The whole listing, exactly as given: write it out, leaving out each image.
===
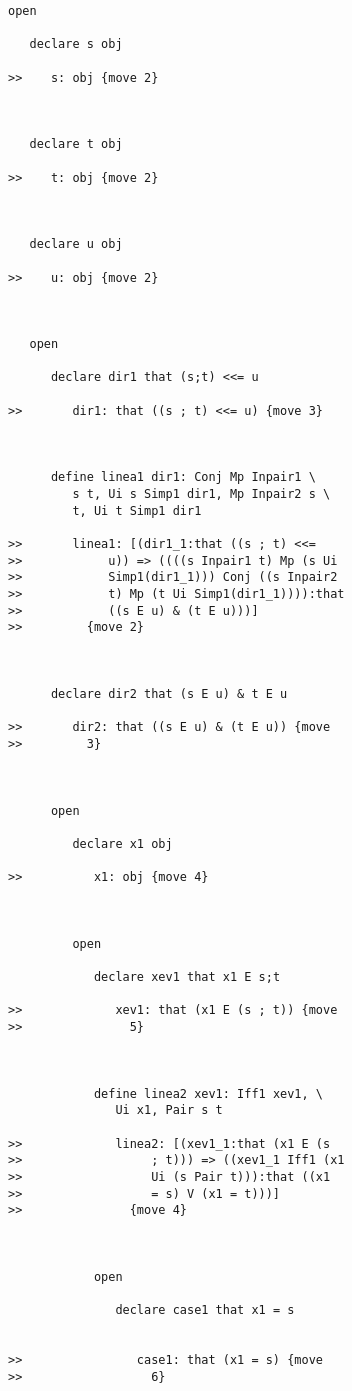 \documentclass[12pt]{article}
\begin{document}
\begin{verbatim}
open

   declare s obj

>>    s: obj {move 2}



   declare t obj

>>    t: obj {move 2}



   declare u obj

>>    u: obj {move 2}



   open

      declare dir1 that (s;t) <<= u

>>       dir1: that ((s ; t) <<= u) {move 3}



      define linea1 dir1: Conj Mp Inpair1 \
         s t, Ui s Simp1 dir1, Mp Inpair2 s \
         t, Ui t Simp1 dir1

>>       linea1: [(dir1_1:that ((s ; t) <<=
>>            u)) => ((((s Inpair1 t) Mp (s Ui
>>            Simp1(dir1_1))) Conj ((s Inpair2
>>            t) Mp (t Ui Simp1(dir1_1)))):that
>>            ((s E u) & (t E u)))]
>>         {move 2}



      declare dir2 that (s E u) & t E u

>>       dir2: that ((s E u) & (t E u)) {move
>>         3}



      open

         declare x1 obj

>>          x1: obj {move 4}



         open

            declare xev1 that x1 E s;t

>>             xev1: that (x1 E (s ; t)) {move
>>               5}



            define linea2 xev1: Iff1 xev1, \
               Ui x1, Pair s t

>>             linea2: [(xev1_1:that (x1 E (s
>>                  ; t))) => ((xev1_1 Iff1 (x1
>>                  Ui (s Pair t))):that ((x1
>>                  = s) V (x1 = t)))]
>>               {move 4}



            open

               declare case1 that x1 = s


>>                case1: that (x1 = s) {move
>>                  6}




\end{verbatim}
\end{document}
===
_THE ANSWER:_
 \documentclass[12pt]{article}
\begin{document}
\begin{verbatim}
open

   declare s obj

>>    s: obj {move 2}



   declare t obj

>>    t: obj {move 2}



   declare u obj

>>    u: obj {move 2}



   open

      declare dir1 that (s;t) <<= u

>>       dir1: that ((s ; t) <<= u) {move 3}



      define linea1 dir1: Conj Mp Inpair1 \
         s t, Ui s Simp1 dir1, Mp Inpair2 s \
         t, Ui t Simp1 dir1

>>       linea1: [(dir1_1:that ((s ; t) <<=
>>            u)) => ((((s Inpair1 t) Mp (s Ui
>>            Simp1(dir1_1))) Conj ((s Inpair2
>>            t) Mp (t Ui Simp1(dir1_1)))):that
>>            ((s E u) & (t E u)))]
>>         {move 2}



      declare dir2 that (s E u) & t E u

>>       dir2: that ((s E u) & (t E u)) {move
>>         3}



      open

         declare x1 obj

>>          x1: obj {move 4}



         open

            declare xev1 that x1 E s;t

>>             xev1: that (x1 E (s ; t)) {move
>>               5}



            define linea2 xev1: Iff1 xev1, \
               Ui x1, Pair s t

>>             linea2: [(xev1_1:that (x1 E (s
>>                  ; t))) => ((xev1_1 Iff1 (x1
>>                  Ui (s Pair t))):that ((x1
>>                  = s) V (x1 = t)))]
>>               {move 4}



            open

               declare case1 that x1 = s


>>                case1: that (x1 = s) {move
>>                  6}




\end{verbatim}
\end{document}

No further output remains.